Geschlechtergerechtigkeit in Buddhismus und Christentum

Um Gerechtigkeit zwischen den Geschlechtern in Buddhismus und Christentum ging es in einem Gespräch im Haus am Dom: mit Antje Schrupp, Feministin, Publizistin, Redakteurin des Evangelischen Frankfurts, und Yesche Udo Regel, Lama und buddhistischer Lehrer.

Wie männlich sind die Religionen? Foto: Borobudur 5/Flick.com (cc by-sa)

Wie männlich sind die Religionen? Foto: Borobudur 5/Flick.com (cc by-sa)

Maria von Magdala ist nach dem Neuen Testament die erste Auferstehungszeugin, sagte Schrupp. Eigentlich lasse sich daher sagen, dass sie es gewesen sei, die die christliche Religion begründet habe. Die Evangelien und Paulus-Briefe seien zwar männlich dominiert, berichteten aber  auch immer wieder von Frauen, die wesentliche Fragen gestellt hätten. Sie gehe davon aus, dass in der noch ungeordneten frühen christlichen Bewegung kontrovers über das Verhältnis der Geschlechter diskutiert worden sei, sagte Schrupp. Diese Debatten spiegelten sich in christlichen Texte aus dem ersten und zweiten Jahrhundert wieder, darunter auch ein Evangelium der Maria von Magdala. Leider hätten sich in der späteren Kirchengeschichte diejenigen durchgesetzt, die Frauen aus kirchlichen Ämtern herausdrängen wollten und ihnen eine untergeordnete Rolle zuwiesen.

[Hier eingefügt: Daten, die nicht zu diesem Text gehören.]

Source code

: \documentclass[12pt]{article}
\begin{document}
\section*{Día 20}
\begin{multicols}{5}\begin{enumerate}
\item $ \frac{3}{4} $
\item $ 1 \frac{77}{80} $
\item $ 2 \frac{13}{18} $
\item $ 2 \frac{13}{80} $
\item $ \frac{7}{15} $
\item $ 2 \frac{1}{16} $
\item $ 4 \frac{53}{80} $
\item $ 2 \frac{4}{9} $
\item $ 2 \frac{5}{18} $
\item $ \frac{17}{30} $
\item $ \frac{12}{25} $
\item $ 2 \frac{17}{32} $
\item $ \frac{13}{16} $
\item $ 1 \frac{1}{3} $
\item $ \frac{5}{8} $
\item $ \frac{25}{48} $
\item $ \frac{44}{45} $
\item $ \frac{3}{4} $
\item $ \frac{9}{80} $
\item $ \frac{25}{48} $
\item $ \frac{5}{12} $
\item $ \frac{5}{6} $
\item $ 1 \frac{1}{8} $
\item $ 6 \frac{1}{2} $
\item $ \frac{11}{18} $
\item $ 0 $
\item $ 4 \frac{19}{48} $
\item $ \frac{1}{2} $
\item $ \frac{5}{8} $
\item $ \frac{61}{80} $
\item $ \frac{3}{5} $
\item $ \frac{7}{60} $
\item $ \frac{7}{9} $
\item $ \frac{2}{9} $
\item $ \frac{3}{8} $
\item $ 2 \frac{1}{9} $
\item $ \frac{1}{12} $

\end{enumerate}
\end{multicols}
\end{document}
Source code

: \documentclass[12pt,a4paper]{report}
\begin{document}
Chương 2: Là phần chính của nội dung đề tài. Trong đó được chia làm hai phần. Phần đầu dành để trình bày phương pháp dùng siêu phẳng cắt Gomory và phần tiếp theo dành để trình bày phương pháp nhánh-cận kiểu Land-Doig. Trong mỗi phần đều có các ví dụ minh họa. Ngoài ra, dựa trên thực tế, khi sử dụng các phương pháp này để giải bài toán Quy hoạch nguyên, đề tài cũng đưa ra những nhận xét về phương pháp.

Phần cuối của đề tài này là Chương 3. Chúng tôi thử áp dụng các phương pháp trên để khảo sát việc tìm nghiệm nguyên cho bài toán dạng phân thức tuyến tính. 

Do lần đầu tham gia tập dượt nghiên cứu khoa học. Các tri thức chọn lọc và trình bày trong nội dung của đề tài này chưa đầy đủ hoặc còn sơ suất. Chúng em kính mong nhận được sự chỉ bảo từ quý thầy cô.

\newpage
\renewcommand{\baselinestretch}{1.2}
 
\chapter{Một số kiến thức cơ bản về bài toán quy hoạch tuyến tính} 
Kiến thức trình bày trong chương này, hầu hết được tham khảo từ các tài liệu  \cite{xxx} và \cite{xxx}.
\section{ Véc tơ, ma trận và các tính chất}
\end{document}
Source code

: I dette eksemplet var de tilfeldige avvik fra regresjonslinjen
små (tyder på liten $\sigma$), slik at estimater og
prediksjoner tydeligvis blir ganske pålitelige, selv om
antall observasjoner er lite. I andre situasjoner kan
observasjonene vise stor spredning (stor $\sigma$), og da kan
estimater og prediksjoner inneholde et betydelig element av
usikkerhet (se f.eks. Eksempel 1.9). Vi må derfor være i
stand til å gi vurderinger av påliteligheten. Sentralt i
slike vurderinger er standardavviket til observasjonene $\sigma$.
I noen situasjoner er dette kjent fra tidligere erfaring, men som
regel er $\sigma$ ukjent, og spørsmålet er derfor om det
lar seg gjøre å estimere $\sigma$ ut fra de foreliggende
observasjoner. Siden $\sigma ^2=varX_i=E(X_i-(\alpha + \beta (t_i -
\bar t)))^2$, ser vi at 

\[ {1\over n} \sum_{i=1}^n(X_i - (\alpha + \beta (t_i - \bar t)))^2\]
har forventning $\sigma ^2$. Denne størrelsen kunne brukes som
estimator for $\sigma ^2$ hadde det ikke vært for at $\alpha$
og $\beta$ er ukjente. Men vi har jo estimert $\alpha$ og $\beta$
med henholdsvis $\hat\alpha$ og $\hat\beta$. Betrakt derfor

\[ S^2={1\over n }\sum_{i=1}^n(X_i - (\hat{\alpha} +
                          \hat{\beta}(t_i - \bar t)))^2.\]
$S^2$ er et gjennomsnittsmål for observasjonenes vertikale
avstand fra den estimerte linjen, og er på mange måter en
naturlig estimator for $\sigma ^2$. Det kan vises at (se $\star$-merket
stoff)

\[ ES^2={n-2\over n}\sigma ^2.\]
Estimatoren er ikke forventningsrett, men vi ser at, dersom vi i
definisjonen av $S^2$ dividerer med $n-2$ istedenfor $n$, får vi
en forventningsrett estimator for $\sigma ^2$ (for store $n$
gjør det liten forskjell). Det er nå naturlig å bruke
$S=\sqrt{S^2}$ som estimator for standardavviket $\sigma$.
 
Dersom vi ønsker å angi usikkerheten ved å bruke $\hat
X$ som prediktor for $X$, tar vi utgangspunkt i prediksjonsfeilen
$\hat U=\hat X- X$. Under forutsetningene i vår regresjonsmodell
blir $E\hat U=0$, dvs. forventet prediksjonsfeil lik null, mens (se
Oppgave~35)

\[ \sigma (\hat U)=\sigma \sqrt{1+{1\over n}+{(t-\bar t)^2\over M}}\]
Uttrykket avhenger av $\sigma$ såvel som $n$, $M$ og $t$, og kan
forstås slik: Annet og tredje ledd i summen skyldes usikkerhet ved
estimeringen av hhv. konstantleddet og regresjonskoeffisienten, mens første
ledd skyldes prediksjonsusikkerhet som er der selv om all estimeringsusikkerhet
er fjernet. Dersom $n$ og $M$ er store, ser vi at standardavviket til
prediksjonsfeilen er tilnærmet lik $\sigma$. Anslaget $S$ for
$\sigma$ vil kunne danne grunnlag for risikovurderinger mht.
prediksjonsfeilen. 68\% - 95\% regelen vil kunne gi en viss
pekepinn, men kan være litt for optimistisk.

Im Buddhismus müsse man die Frage nach der Geschlechtergerechtigkeit vor dem Hintergrund des Erleuchtungsweges sehen, sagte Regel. Dabei gehe es darum, sich von allem zu lösen, was die Menschen emotional, geistig und sinnlich bindet und deshalb existenziell leiden lässt. Wie Jesus sei auch Buddha ein Kind seiner Zeit gewesen. Zunächst habe er gesagt, es sei nicht wünschenswert, dass Frauen „in die Hauslosigkeit“ zögen, also buddhistische Nonnen würden. Später habe er aber auch Frauen in seinen Kreis aufgenommen. In der 2500jährigen Geschichte des Buddhismus habe es alles gegeben: von starkem Ungleichgewicht zwischen Männern und Frauen bis zur Verehrung oder gar Vergöttlichung des Weiblichen. In früheren Zeiten habe es fast nur monastische Lehrer gegeben, heute dagegen seien in seinen Kursen 70 bis 80 Prozent Frauen. Häufig sei das Weibliche mit Anhaftung an das Sinnliche, ans Begehren gleichgesetzt worden und deshalb habe man Frauen als  Gefahrenquelle für Meditation angesehen. Es gebe aber auch Strömungen, die die befreienden Prozesse der tiefen Meditation Männern und Frauen gleichermaßen zutrauten. Im Tantrismus seien Frauen Lichtgestalten, erleuchtete, erwachte Wesen. Es habe in der Geschichte aber auch die Vorstellung gegeben, dass weibliche Wesen ihr Geschlecht umwandeln müssten, um zu erwachen, sagte Regel.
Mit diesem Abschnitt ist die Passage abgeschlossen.